For the entries below, say how many lines hold the word "then", with the number as the only reply.

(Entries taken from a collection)
● ● ● ● ● ● ●

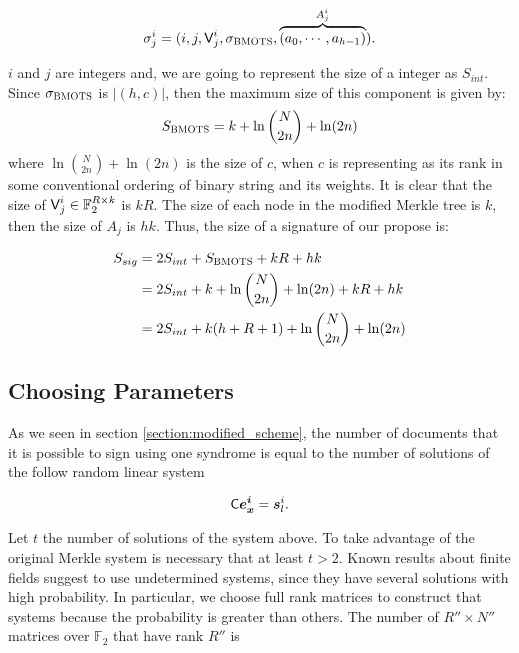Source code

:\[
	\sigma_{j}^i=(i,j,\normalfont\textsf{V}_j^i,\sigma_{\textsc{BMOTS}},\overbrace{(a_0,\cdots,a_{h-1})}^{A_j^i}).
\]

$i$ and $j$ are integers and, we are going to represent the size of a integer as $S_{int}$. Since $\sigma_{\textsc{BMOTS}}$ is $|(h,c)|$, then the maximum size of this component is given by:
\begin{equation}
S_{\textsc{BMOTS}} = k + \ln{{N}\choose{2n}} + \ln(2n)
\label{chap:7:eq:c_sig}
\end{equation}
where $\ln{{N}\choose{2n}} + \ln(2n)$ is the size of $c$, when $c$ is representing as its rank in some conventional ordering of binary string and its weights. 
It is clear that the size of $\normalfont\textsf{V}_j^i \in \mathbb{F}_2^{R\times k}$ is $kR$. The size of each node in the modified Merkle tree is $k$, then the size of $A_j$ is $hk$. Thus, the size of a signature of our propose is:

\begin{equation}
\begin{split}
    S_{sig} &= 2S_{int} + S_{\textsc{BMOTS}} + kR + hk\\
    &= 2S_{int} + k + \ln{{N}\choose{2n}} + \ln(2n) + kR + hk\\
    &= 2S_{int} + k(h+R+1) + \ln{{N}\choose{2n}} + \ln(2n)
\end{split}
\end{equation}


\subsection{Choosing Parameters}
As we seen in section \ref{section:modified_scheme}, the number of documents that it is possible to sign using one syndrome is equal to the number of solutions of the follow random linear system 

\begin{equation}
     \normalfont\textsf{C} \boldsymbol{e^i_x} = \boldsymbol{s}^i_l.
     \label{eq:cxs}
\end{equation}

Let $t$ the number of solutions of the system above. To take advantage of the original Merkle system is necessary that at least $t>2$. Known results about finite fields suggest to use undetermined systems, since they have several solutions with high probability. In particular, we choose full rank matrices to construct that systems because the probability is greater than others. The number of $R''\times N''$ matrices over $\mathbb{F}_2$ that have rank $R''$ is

● ● ● ● ● ● ●

__Result of this exercise__: 2